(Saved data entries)

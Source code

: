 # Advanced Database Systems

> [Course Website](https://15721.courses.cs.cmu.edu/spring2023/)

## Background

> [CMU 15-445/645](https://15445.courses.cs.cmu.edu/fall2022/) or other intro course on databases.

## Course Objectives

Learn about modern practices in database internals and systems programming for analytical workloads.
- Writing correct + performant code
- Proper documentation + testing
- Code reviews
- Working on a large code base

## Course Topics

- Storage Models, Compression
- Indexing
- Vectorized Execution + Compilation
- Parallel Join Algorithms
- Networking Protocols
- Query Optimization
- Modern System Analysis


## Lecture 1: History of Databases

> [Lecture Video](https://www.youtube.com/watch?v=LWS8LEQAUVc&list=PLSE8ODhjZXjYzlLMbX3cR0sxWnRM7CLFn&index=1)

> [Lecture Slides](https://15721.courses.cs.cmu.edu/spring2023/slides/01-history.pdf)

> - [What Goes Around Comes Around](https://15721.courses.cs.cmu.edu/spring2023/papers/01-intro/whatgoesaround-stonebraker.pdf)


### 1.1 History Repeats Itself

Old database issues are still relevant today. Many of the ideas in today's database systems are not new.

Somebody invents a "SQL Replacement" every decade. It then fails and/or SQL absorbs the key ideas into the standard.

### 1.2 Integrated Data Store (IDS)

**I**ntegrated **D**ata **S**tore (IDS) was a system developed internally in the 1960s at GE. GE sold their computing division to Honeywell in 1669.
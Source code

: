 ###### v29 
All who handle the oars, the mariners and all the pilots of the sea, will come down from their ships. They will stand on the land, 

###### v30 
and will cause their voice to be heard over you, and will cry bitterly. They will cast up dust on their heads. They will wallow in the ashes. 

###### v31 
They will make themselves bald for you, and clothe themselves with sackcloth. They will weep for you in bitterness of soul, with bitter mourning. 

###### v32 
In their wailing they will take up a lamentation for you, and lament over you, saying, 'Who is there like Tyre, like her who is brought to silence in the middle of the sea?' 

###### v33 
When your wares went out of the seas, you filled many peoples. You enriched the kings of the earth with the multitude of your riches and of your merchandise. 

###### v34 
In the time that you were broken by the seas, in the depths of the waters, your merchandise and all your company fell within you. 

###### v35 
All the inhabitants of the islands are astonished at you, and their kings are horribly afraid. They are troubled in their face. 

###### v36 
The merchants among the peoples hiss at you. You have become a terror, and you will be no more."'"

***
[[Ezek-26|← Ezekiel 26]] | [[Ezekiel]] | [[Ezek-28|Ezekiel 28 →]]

WHAT YOU SHOULD DO: What you return must match the data line for line.

OUTPUT OF THE EXERCISE:
Source code

: # Advanced Database Systems

> [Course Website](https://15721.courses.cs.cmu.edu/spring2023/)

## Background

> [CMU 15-445/645](https://15445.courses.cs.cmu.edu/fall2022/) or other intro course on databases.

## Course Objectives

Learn about modern practices in database internals and systems programming for analytical workloads.
- Writing correct + performant code
- Proper documentation + testing
- Code reviews
- Working on a large code base

## Course Topics

- Storage Models, Compression
- Indexing
- Vectorized Execution + Compilation
- Parallel Join Algorithms
- Networking Protocols
- Query Optimization
- Modern System Analysis


## Lecture 1: History of Databases

> [Lecture Video](https://www.youtube.com/watch?v=LWS8LEQAUVc&list=PLSE8ODhjZXjYzlLMbX3cR0sxWnRM7CLFn&index=1)

> [Lecture Slides](https://15721.courses.cs.cmu.edu/spring2023/slides/01-history.pdf)

> - [What Goes Around Comes Around](https://15721.courses.cs.cmu.edu/spring2023/papers/01-intro/whatgoesaround-stonebraker.pdf)


### 1.1 History Repeats Itself

Old database issues are still relevant today. Many of the ideas in today's database systems are not new.

Somebody invents a "SQL Replacement" every decade. It then fails and/or SQL absorbs the key ideas into the standard.

### 1.2 Integrated Data Store (IDS)

**I**ntegrated **D**ata **S**tore (IDS) was a system developed internally in the 1960s at GE. GE sold their computing division to Honeywell in 1669.
Source code

: ###### v29 
All who handle the oars, the mariners and all the pilots of the sea, will come down from their ships. They will stand on the land, 

###### v30 
and will cause their voice to be heard over you, and will cry bitterly. They will cast up dust on their heads. They will wallow in the ashes. 

###### v31 
They will make themselves bald for you, and clothe themselves with sackcloth. They will weep for you in bitterness of soul, with bitter mourning. 

###### v32 
In their wailing they will take up a lamentation for you, and lament over you, saying, 'Who is there like Tyre, like her who is brought to silence in the middle of the sea?' 

###### v33 
When your wares went out of the seas, you filled many peoples. You enriched the kings of the earth with the multitude of your riches and of your merchandise. 

###### v34 
In the time that you were broken by the seas, in the depths of the waters, your merchandise and all your company fell within you. 

###### v35 
All the inhabitants of the islands are astonished at you, and their kings are horribly afraid. They are troubled in their face. 

###### v36 
The merchants among the peoples hiss at you. You have become a terror, and you will be no more."'"

***
[[Ezek-26|← Ezekiel 26]] | [[Ezekiel]] | [[Ezek-28|Ezekiel 28 →]]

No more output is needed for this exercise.